====== Supplied records ======

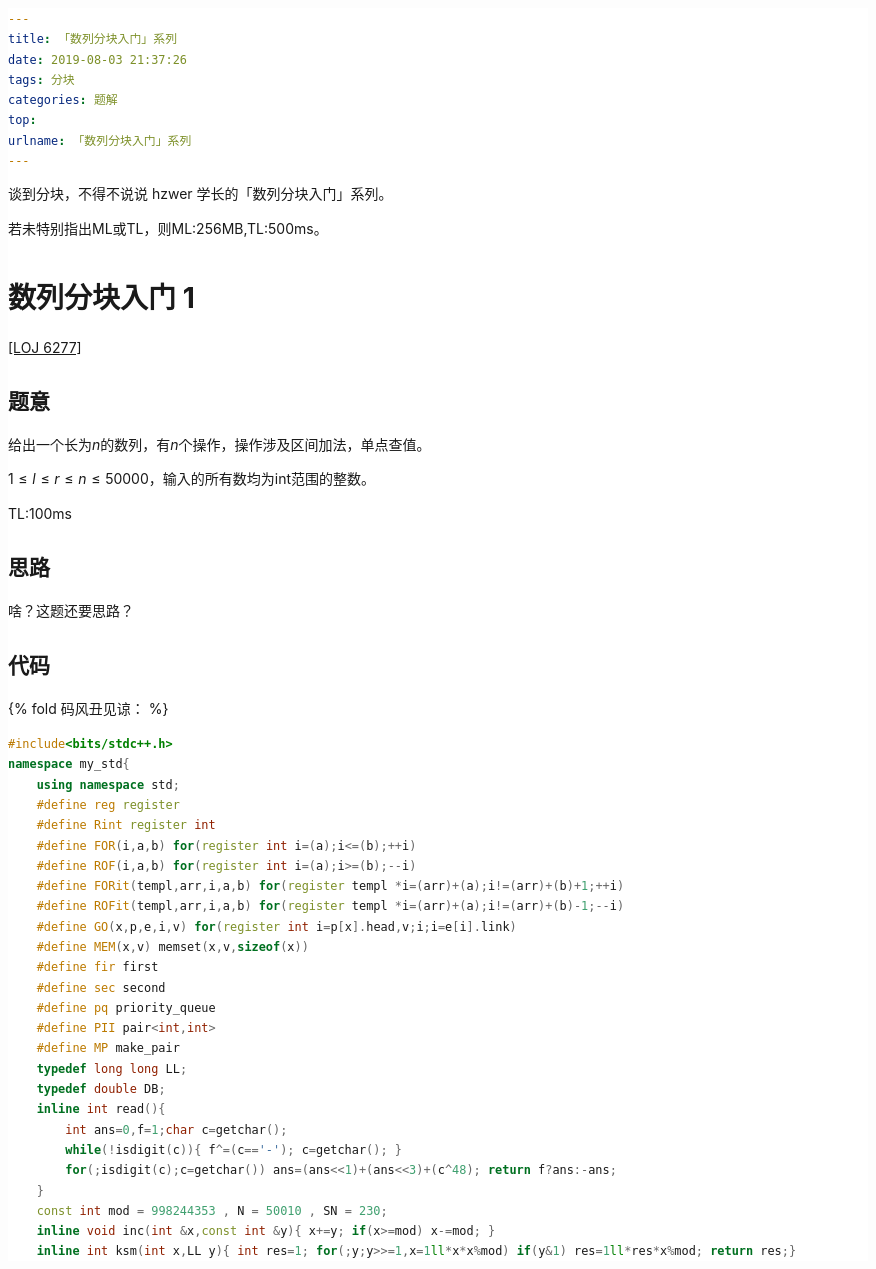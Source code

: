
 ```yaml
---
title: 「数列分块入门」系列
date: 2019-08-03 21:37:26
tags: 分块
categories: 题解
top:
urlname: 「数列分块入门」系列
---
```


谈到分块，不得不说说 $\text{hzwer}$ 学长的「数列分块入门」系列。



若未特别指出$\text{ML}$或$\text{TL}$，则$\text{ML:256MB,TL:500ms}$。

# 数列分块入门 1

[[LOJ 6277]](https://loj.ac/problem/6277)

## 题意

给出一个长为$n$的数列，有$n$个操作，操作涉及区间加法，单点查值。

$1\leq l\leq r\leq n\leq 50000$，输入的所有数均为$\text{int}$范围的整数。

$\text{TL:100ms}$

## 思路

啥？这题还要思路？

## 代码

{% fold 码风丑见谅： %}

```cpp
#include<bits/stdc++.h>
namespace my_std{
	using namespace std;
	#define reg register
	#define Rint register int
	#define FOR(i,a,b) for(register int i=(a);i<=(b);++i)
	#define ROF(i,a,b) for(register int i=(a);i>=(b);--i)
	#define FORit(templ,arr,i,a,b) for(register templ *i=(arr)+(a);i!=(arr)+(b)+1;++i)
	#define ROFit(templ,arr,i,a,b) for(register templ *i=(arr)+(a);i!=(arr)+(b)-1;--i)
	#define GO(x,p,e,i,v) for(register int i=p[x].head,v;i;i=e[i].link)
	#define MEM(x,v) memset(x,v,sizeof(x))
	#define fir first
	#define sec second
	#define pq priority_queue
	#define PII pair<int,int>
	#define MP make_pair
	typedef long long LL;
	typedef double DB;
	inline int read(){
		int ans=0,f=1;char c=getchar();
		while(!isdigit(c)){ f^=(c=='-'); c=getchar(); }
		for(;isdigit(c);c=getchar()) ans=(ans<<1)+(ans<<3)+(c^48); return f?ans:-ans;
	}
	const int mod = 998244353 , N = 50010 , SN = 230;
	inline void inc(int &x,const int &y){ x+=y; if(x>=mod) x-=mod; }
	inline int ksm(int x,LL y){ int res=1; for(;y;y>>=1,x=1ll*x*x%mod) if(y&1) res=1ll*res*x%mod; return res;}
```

======

Exercise prompt.
Except for the pictures, give the data again word for word.

Exercise answer.
Source code

:
 ```yaml
---
title: 「数列分块入门」系列
date: 2019-08-03 21:37:26
tags: 分块
categories: 题解
top:
urlname: 「数列分块入门」系列
---
```


谈到分块，不得不说说 $\text{hzwer}$ 学长的「数列分块入门」系列。



若未特别指出$\text{ML}$或$\text{TL}$，则$\text{ML:256MB,TL:500ms}$。

# 数列分块入门 1

[[LOJ 6277]](https://loj.ac/problem/6277)

## 题意

给出一个长为$n$的数列，有$n$个操作，操作涉及区间加法，单点查值。

$1\leq l\leq r\leq n\leq 50000$，输入的所有数均为$\text{int}$范围的整数。

$\text{TL:100ms}$

## 思路

啥？这题还要思路？

## 代码

{% fold 码风丑见谅： %}

```cpp
#include<bits/stdc++.h>
namespace my_std{
	using namespace std;
	#define reg register
	#define Rint register int
	#define FOR(i,a,b) for(register int i=(a);i<=(b);++i)
	#define ROF(i,a,b) for(register int i=(a);i>=(b);--i)
	#define FORit(templ,arr,i,a,b) for(register templ *i=(arr)+(a);i!=(arr)+(b)+1;++i)
	#define ROFit(templ,arr,i,a,b) for(register templ *i=(arr)+(a);i!=(arr)+(b)-1;--i)
	#define GO(x,p,e,i,v) for(register int i=p[x].head,v;i;i=e[i].link)
	#define MEM(x,v) memset(x,v,sizeof(x))
	#define fir first
	#define sec second
	#define pq priority_queue
	#define PII pair<int,int>
	#define MP make_pair
	typedef long long LL;
	typedef double DB;
	inline int read(){
		int ans=0,f=1;char c=getchar();
		while(!isdigit(c)){ f^=(c=='-'); c=getchar(); }
		for(;isdigit(c);c=getchar()) ans=(ans<<1)+(ans<<3)+(c^48); return f?ans:-ans;
	}
	const int mod = 998244353 , N = 50010 , SN = 230;
	inline void inc(int &x,const int &y){ x+=y; if(x>=mod) x-=mod; }
	inline int ksm(int x,LL y){ int res=1; for(;y;y>>=1,x=1ll*x*x%mod) if(y&1) res=1ll*res*x%mod; return res;}
```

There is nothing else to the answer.